Deere & Co. employees, who launched a 10,000-person strike Oct. 14, cited the mandatory overtime that can stretch their shifts to 12 hours. At Kellogg Co., the union went on strike this month after decrying the toll of seven-day workweeks that had kept cereal flowing to stuck-at-home customers during the pandemic. And at Frito-Lay Inc., workers have this year challenged what they called “suicide shifts”: being made to leave late and return early, with only eight hours of turnaround time in between.
At present, there are more than 100,000 workers who have recently advocated for work stoppages around the country - while a record 4.3 million people quit their jobs in August alone - putting more pressure on an already tight labor market.

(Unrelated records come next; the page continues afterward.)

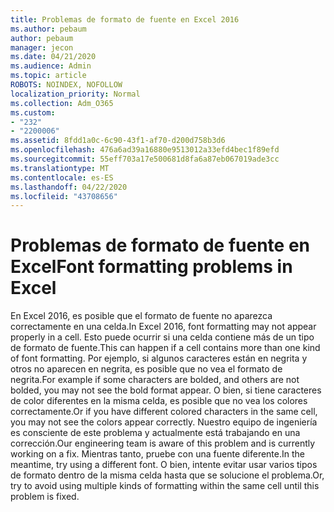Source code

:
 ```yaml
---
title: Problemas de formato de fuente en Excel 2016
ms.author: pebaum
author: pebaum
manager: jecon
ms.date: 04/21/2020
ms.audience: Admin
ms.topic: article
ROBOTS: NOINDEX, NOFOLLOW
localization_priority: Normal
ms.collection: Adm_O365
ms.custom:
- "232"
- "2200006"
ms.assetid: 8fdd1a0c-6c90-43f1-af70-d200d758b3d6
ms.openlocfilehash: 476a6ad39a16880e9513012a33efd4bec1f89efd
ms.sourcegitcommit: 55eff703a17e500681d8fa6a87eb067019ade3cc
ms.translationtype: MT
ms.contentlocale: es-ES
ms.lasthandoff: 04/22/2020
ms.locfileid: "43708656"
---
```

# <a name="font-formatting-problems-in-excel"></a><span data-ttu-id="6e424-102">Problemas de formato de fuente en Excel</span><span class="sxs-lookup"><span data-stu-id="6e424-102">Font formatting problems in Excel</span></span>

<span data-ttu-id="6e424-103">En Excel 2016, es posible que el formato de fuente no aparezca correctamente en una celda.</span><span class="sxs-lookup"><span data-stu-id="6e424-103">In Excel 2016, font formatting may not appear properly in a cell.</span></span> <span data-ttu-id="6e424-104">Esto puede ocurrir si una celda contiene más de un tipo de formato de fuente.</span><span class="sxs-lookup"><span data-stu-id="6e424-104">This can happen if a cell contains more than one kind of font formatting.</span></span> <span data-ttu-id="6e424-105">Por ejemplo, si algunos caracteres están en negrita y otros no aparecen en negrita, es posible que no vea el formato de negrita.</span><span class="sxs-lookup"><span data-stu-id="6e424-105">For example if some characters are bolded, and others are not bolded, you may not see the bold format appear.</span></span> <span data-ttu-id="6e424-106">O bien, si tiene caracteres de color diferentes en la misma celda, es posible que no vea los colores correctamente.</span><span class="sxs-lookup"><span data-stu-id="6e424-106">Or if you have different colored characters in the same cell, you may not see the colors appear correctly.</span></span> <span data-ttu-id="6e424-107">Nuestro equipo de ingeniería es consciente de este problema y actualmente está trabajando en una corrección.</span><span class="sxs-lookup"><span data-stu-id="6e424-107">Our engineering team is aware of this problem and is currently working on a fix.</span></span> <span data-ttu-id="6e424-108">Mientras tanto, pruebe con una fuente diferente.</span><span class="sxs-lookup"><span data-stu-id="6e424-108">In the meantime, try using a different font.</span></span> <span data-ttu-id="6e424-109">O bien, intente evitar usar varios tipos de formato dentro de la misma celda hasta que se solucione el problema.</span><span class="sxs-lookup"><span data-stu-id="6e424-109">Or, try to avoid using multiple kinds of formatting within the same cell until this problem is fixed.</span></span>
  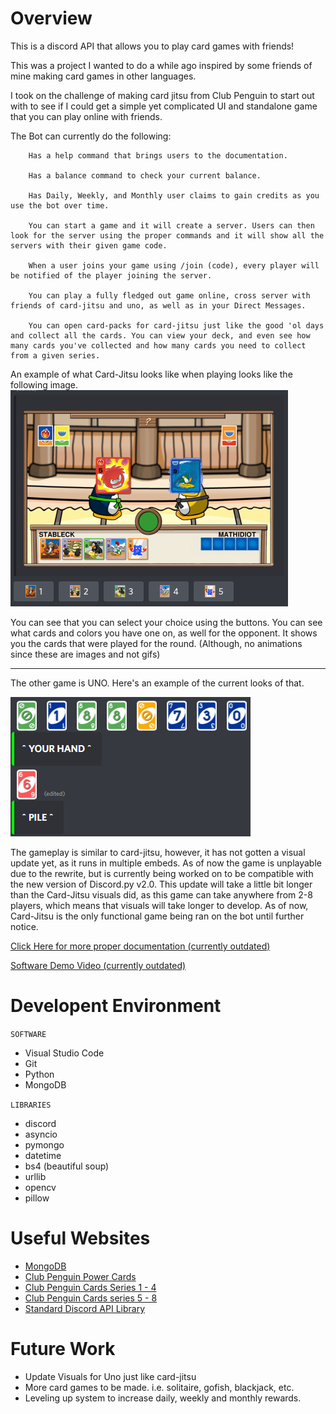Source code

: # Overview

This is a discord API that allows you to play card games with friends!

This was a project I wanted to do a while ago inspired by some friends of mine making card games in other languages.

I took on the challenge of making card jitsu from Club Penguin to start out with to see if I could get a simple yet complicated UI and standalone game that you can play online with friends.

The Bot can currently do the following:
```
    Has a help command that brings users to the documentation.
    
    Has a balance command to check your current balance.

    Has Daily, Weekly, and Monthly user claims to gain credits as you use the bot over time.

    You can start a game and it will create a server. Users can then look for the server using the proper commands and it will show all the servers with their given game code.

    When a user joins your game using /join (code), every player will be notified of the player joining the server.

    You can play a fully fledged out game online, cross server with friends of card-jitsu and uno, as well as in your Direct Messages.

    You can open card-packs for card-jitsu just like the good 'ol days and collect all the cards. You can view your deck, and even see how many cards you've collected and how many cards you need to collect from a given series.
```

An example of what Card-Jitsu looks like when playing looks like the following image.
![](./markdownImages/CJsamplegame.png)

You can see that you can select your choice using the buttons.
You can see what cards and colors you have one on, as well for the opponent.
It shows you the cards that were played for the round. (Although, no animations since these are images and not gifs)

---

The other game is UNO. Here's an example of the current looks of that.

![](./markdownImages/UNOsamplegame.png)

The gameplay is similar to card-jitsu, however, it has not gotten a visual update yet, as it runs in multiple embeds. As of now the game is unplayable due to the rewrite, but is currently being worked on to be compatible with the new version of Discord.py v2.0.
This update will take a little bit longer than the Card-Jitsu visuals did, as this game can take anywhere from 2-8 players, which means that visuals will take longer to develop. As of now, Card-Jitsu is the only functional game being ran on the bot until further notice.

[Click Here for more proper documentation (currently outdated)](https://mathbotinc.glitch.me/)

[Software Demo Video (currently outdated)](https://youtu.be/YT4hVIMADyQ)

# Developent Environment
`SOFTWARE`
- Visual Studio Code
- Git
- Python
- MongoDB

`LIBRARIES`
- discord 
- asyncio
- pymongo
- datetime
- bs4 (beautiful soup)
- urllib
- opencv
- pillow

# Useful Websites

- [MongoDB](https://www.mongodb.com/)
- [Club Penguin Power Cards](https://clubpenguin.fandom.com/wiki/List_of_Card-Jitsu_Power_Cards)
- [Club Penguin Cards Series 1 - 4](https://clubpenguin.fandom.com/wiki/List_of_Regular_Card-Jitsu_Cards_(series_1-4))
- [Club Penguin Cards series 5 - 8](https://clubpenguin.fandom.com/wiki/List_of_Regular_Card-Jitsu_Cards_(series_5-8))
- [Standard Discord API Library](https://discordpy.readthedocs.io/en/stable/)

# Future Work

- Update Visuals for Uno just like card-jitsu
- More card games to be made. i.e. solitaire, gofish, blackjack, etc.
- Leveling up system to increase daily, weekly and monthly rewards.
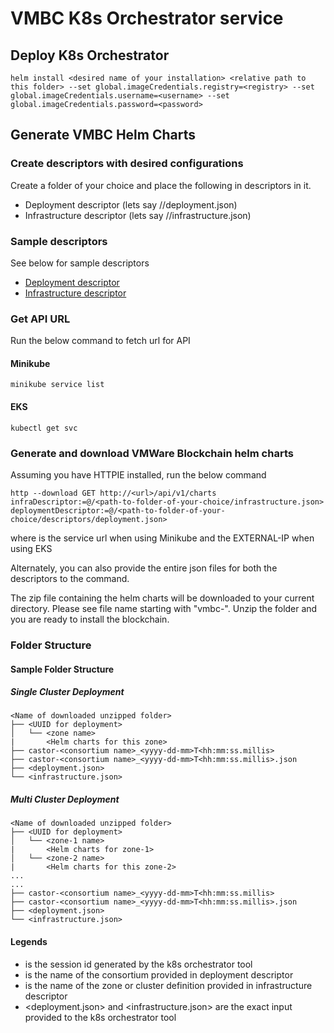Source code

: # VMBC K8s Orchestrator service

## Deploy K8s Orchestrator

```
helm install <desired name of your installation> <relative path to this folder> --set global.imageCredentials.registry=<registry> --set global.imageCredentials.username=<username> --set global.imageCredentials.password=<password>
```

## Generate VMBC Helm Charts

### Create descriptors with desired configurations
Create a folder of your choice and place the following in descriptors in it.
- Deployment descriptor (lets say /<path-to-folder-of-your-choice>/deployment.json)
- Infrastructure descriptor (lets say /<path-to-folder-of-your-choice>/infrastructure.json)
  
### Sample descriptors
See below for sample descriptors
- [Deployment descriptor](./../sample-descriptors/deployment.json)
- [Infrastructure descriptor](./../sample-descriptors/infrastructure.json)

### Get API URL

Run the below command to fetch url for API

#### Minikube
```
minikube service list
```

#### EKS
```
kubectl get svc
```

### Generate and download VMWare Blockchain helm charts

Assuming you have HTTPIE installed, run the below command
```
http --download GET http://<url>/api/v1/charts infraDescriptor:=@/<path-to-folder-of-your-choice/infrastructure.json> deploymentDescriptor:=@/<path-to-folder-of-your-choice/descriptors/deployment.json>
```
where <url> is the service url when using Minikube and the EXTERNAL-IP when using EKS

Alternately, you can also provide the entire json files for both the descriptors to the command.

The zip file containing the helm charts will be downloaded to your current directory. Please see file name starting with "vmbc-". Unzip the folder and you are ready to install the blockchain.

### Folder Structure
#### Sample Folder Structure
##### Single Cluster Deployment
```
<Name of downloaded unzipped folder>
├── <UUID for deployment>
│   └── <zone name>
|       <Helm charts for this zone>
├── castor-<consortium name>_<yyyy-dd-mm>T<hh:mm:ss.millis>
├── castor-<consortium name>_<yyyy-dd-mm>T<hh:mm:ss.millis>.json
├── <deployment.json>
└── <infrastructure.json>
```
##### Multi Cluster Deployment
```
<Name of downloaded unzipped folder>
├── <UUID for deployment>
│   └── <zone-1 name>
|       <Helm charts for zone-1>
│   └── <zone-2 name>
|       <Helm charts for this zone-2>
...
...
├── castor-<consortium name>_<yyyy-dd-mm>T<hh:mm:ss.millis>
├── castor-<consortium name>_<yyyy-dd-mm>T<hh:mm:ss.millis>.json
├── <deployment.json>
└── <infrastructure.json>
```
#### Legends
- <UUID for deployment> is the session id generated by the k8s orchestrator tool
- <consortium name> is the name of the consortium provided in deployment descriptor
- <zone name> is the name of the zone or cluster definition provided in infrastructure descriptor
- <deployment.json> and <infrastructure.json> are the exact input provided to the k8s orchestrator tool
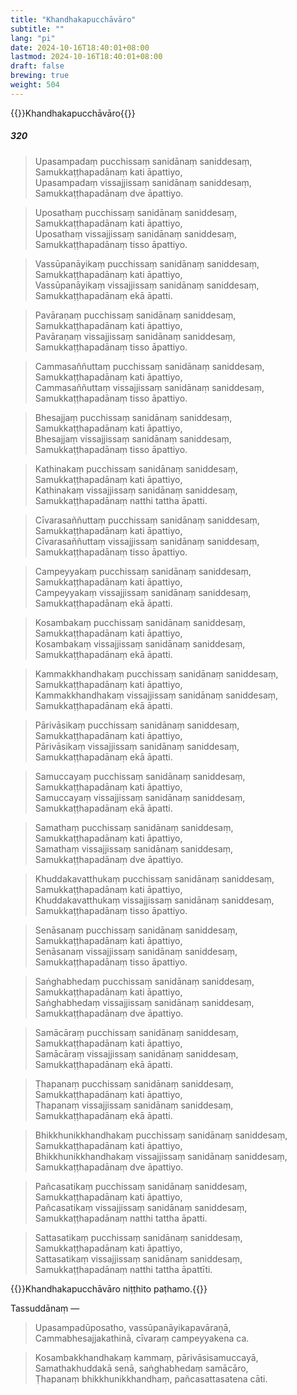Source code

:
 ```yaml
---
title: "Khandhakapucchāvāro"
subtitle: ""
lang: "pi"
date: 2024-10-16T18:40:01+08:00
lastmod: 2024-10-16T18:40:01+08:00
draft: false
brewing: true
weight: 504
---
```


{{<subtitle>}}Khandhakapucchāvāro{{</subtitle>}}

##### 320

> Upasampadaṃ pucchissaṃ sanidānaṃ saniddesaṃ,  
> Samukkaṭṭhapadānaṃ kati āpattiyo,  
> Upasampadaṃ vissajjissaṃ sanidānaṃ saniddesaṃ,  
> Samukkaṭṭhapadānaṃ dve āpattiyo.

> Uposathaṃ pucchissaṃ sanidānaṃ saniddesaṃ,  
> Samukkaṭṭhapadānaṃ kati āpattiyo,  
> Uposathaṃ vissajjissaṃ sanidānaṃ saniddesaṃ,  
> Samukkaṭṭhapadānaṃ tisso āpattiyo.

> Vassūpanāyikaṃ pucchissaṃ sanidānaṃ saniddesaṃ,  
> Samukkaṭṭhapadānaṃ kati āpattiyo,  
> Vassūpanāyikaṃ vissajjissaṃ sanidānaṃ saniddesaṃ,  
> Samukkaṭṭhapadānaṃ ekā āpatti.

> Pavāraṇaṃ pucchissaṃ sanidānaṃ saniddesaṃ,  
> Samukkaṭṭhapadānaṃ kati āpattiyo,  
> Pavāraṇaṃ vissajjissaṃ sanidānaṃ saniddesaṃ,  
> Samukkaṭṭhapadānaṃ tisso āpattiyo.

> Cammasaññuttaṃ pucchissaṃ sanidānaṃ saniddesaṃ,  
> Samukkaṭṭhapadānaṃ kati āpattiyo,  
> Cammasaññuttaṃ vissajjissaṃ sanidānaṃ saniddesaṃ,  
> Samukkaṭṭhapadānaṃ tisso āpattiyo.

> Bhesajjaṃ pucchissaṃ sanidānaṃ saniddesaṃ,  
> Samukkaṭṭhapadānaṃ kati āpattiyo,  
> Bhesajjaṃ vissajjissaṃ sanidānaṃ saniddesaṃ,  
> Samukkaṭṭhapadānaṃ tisso āpattiyo.

> Kathinakaṃ pucchissaṃ sanidānaṃ saniddesaṃ,  
> Samukkaṭṭhapadānaṃ kati āpattiyo,  
> Kathinakaṃ vissajjissaṃ sanidānaṃ saniddesaṃ,  
> Samukkaṭṭhapadānaṃ natthi tattha āpatti.

> Cīvarasaññuttaṃ pucchissaṃ sanidānaṃ saniddesaṃ,  
> Samukkaṭṭhapadānaṃ kati āpattiyo,  
> Cīvarasaññuttaṃ vissajjissaṃ sanidānaṃ saniddesaṃ,  
> Samukkaṭṭhapadānaṃ tisso āpattiyo.

> Campeyyakaṃ pucchissaṃ sanidānaṃ saniddesaṃ,  
> Samukkaṭṭhapadānaṃ kati āpattiyo,  
> Campeyyakaṃ vissajjissaṃ sanidānaṃ saniddesaṃ,  
> Samukkaṭṭhapadānaṃ ekā āpatti.

> Kosambakaṃ pucchissaṃ sanidānaṃ saniddesaṃ,  
> Samukkaṭṭhapadānaṃ kati āpattiyo,  
> Kosambakaṃ vissajjissaṃ sanidānaṃ saniddesaṃ,  
> Samukkaṭṭhapadānaṃ ekā āpatti.

> Kammakkhandhakaṃ pucchissaṃ sanidānaṃ saniddesaṃ,  
> Samukkaṭṭhapadānaṃ kati āpattiyo,  
> Kammakkhandhakaṃ vissajjissaṃ sanidānaṃ saniddesaṃ,  
> Samukkaṭṭhapadānaṃ ekā āpatti.

> Pārivāsikaṃ pucchissaṃ sanidānaṃ saniddesaṃ,  
> Samukkaṭṭhapadānaṃ kati āpattiyo,  
> Pārivāsikaṃ vissajjissaṃ sanidānaṃ saniddesaṃ,  
> Samukkaṭṭhapadānaṃ ekā āpatti.

> Samuccayaṃ pucchissaṃ sanidānaṃ saniddesaṃ,  
> Samukkaṭṭhapadānaṃ kati āpattiyo,  
> Samuccayaṃ vissajjissaṃ sanidānaṃ saniddesaṃ,  
> Samukkaṭṭhapadānaṃ ekā āpatti.

> Samathaṃ pucchissaṃ sanidānaṃ saniddesaṃ,  
> Samukkaṭṭhapadānaṃ kati āpattiyo,  
> Samathaṃ vissajjissaṃ sanidānaṃ saniddesaṃ,  
> Samukkaṭṭhapadānaṃ dve āpattiyo.

> Khuddakavatthukaṃ pucchissaṃ sanidānaṃ saniddesaṃ,  
> Samukkaṭṭhapadānaṃ kati āpattiyo,  
> Khuddakavatthukaṃ vissajjissaṃ sanidānaṃ saniddesaṃ,  
> Samukkaṭṭhapadānaṃ tisso āpattiyo.

> Senāsanaṃ pucchissaṃ sanidānaṃ saniddesaṃ,  
> Samukkaṭṭhapadānaṃ kati āpattiyo,  
> Senāsanaṃ vissajjissaṃ sanidānaṃ saniddesaṃ,  
> Samukkaṭṭhapadānaṃ tisso āpattiyo.

> Saṅghabhedaṃ pucchissaṃ sanidānaṃ saniddesaṃ,  
> Samukkaṭṭhapadānaṃ kati āpattiyo,  
> Saṅghabhedaṃ vissajjissaṃ sanidānaṃ saniddesaṃ,  
> Samukkaṭṭhapadānaṃ dve āpattiyo.

> Samācāraṃ pucchissaṃ sanidānaṃ saniddesaṃ,  
> Samukkaṭṭhapadānaṃ kati āpattiyo,  
> Samācāraṃ vissajjissaṃ sanidānaṃ saniddesaṃ,  
> Samukkaṭṭhapadānaṃ ekā āpatti.

> Ṭhapanaṃ pucchissaṃ sanidānaṃ saniddesaṃ,  
> Samukkaṭṭhapadānaṃ kati āpattiyo,  
> Ṭhapanaṃ vissajjissaṃ sanidānaṃ saniddesaṃ,  
> Samukkaṭṭhapadānaṃ ekā āpatti.

> Bhikkhunikkhandhakaṃ pucchissaṃ sanidānaṃ saniddesaṃ,  
> Samukkaṭṭhapadānaṃ kati āpattiyo,  
> Bhikkhunikkhandhakaṃ vissajjissaṃ sanidānaṃ saniddesaṃ,  
> Samukkaṭṭhapadānaṃ dve āpattiyo.

> Pañcasatikaṃ pucchissaṃ sanidānaṃ saniddesaṃ,  
> Samukkaṭṭhapadānaṃ kati āpattiyo,  
> Pañcasatikaṃ vissajjissaṃ sanidānaṃ saniddesaṃ,  
> Samukkaṭṭhapadānaṃ natthi tattha āpatti.

> Sattasatikaṃ pucchissaṃ sanidānaṃ saniddesaṃ,  
> Samukkaṭṭhapadānaṃ kati āpattiyo,  
> Sattasatikaṃ vissajjissaṃ sanidānaṃ saniddesaṃ,  
> Samukkaṭṭhapadānaṃ natthi tattha āpattīti.

{{<eop>}}Khandhakapucchāvāro niṭṭhito paṭhamo.{{</eop>}}

Tassuddānaṃ —

> Upasampadūposatho, vassūpanāyikapavāraṇā,  
> Cammabhesajjakathinā, cīvaraṃ campeyyakena ca.

> Kosambakkhandhakaṃ kammaṃ, pārivāsisamuccayā,  
> Samathakhuddakā senā, saṅghabhedaṃ samācāro,  
> Ṭhapanaṃ bhikkhunikkhandhaṃ, pañcasattasatena cāti.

According to Professor Joan Williams, director of the Center for WorkLife Law at the University of California's Hastings Law School, workers are reacting to paycheck insecurity and instability in their schedules.
"The issue of time as a workers’ rights issue has really come of age," Williams told Bloomberg. "Workers being sped up, deprived of weekends, deprived of sufficient rest time, with extremely unstable schedules and long and erratic work hours -- they’ve had enough."
Pandemic effect?
Early on in the Covid-19 pandemic, essential workers were championed as heroes (and now summarily fired if they don't take the most rushed vaccine in history). Yet, the accolades were largely lip service according to many of said workers, who say they didn't receive the enhanced pay or protections they feel they deserve.
Other workers, meanwhile, were largely able to work from home, spending time with their families while they 'reassessed' what they'd been sacrificing. Now, they're resisting long hours and undesirable working conditions.
"You’re only existing to do that job," said 49-year-old Hollywood cameraman Hassan Abdul-Wahid.
Several years ago, Abdul-Wahid arrived on a set and learned some horrifying news. A co-worker, driving home after an exhausting super-sized shift, dozed off, flipped her car and killed a friend. There wasn’t much time to reflect, Abdul-Wahid said. “We took a two-minute moment of silence and went back to work on some stupid music video.”
The Los Angeles Times and Wall Street Journal both reported on Friday, citing people familiar, that the movie set on which Alec Baldwin discharged a prop firearm that killed a person was plagued by complaints over pay and conditions, leading some workers to walk off. The movie’s production company, Rust Movie Productions LLC, called safety its top priority. -Bloomberg
Meanwhile over at Amazon - apparently due to a host of errors within the company's HR system - errors caused by underinvestment, according to company insiders - some Amazon workers have been routinely underpaid, and some have also been fired by what appears to be a mostly automated system mistakenly marked them as "no shows".
What happens when an entire class of workers reach their breaking point and there's nobody to replace them?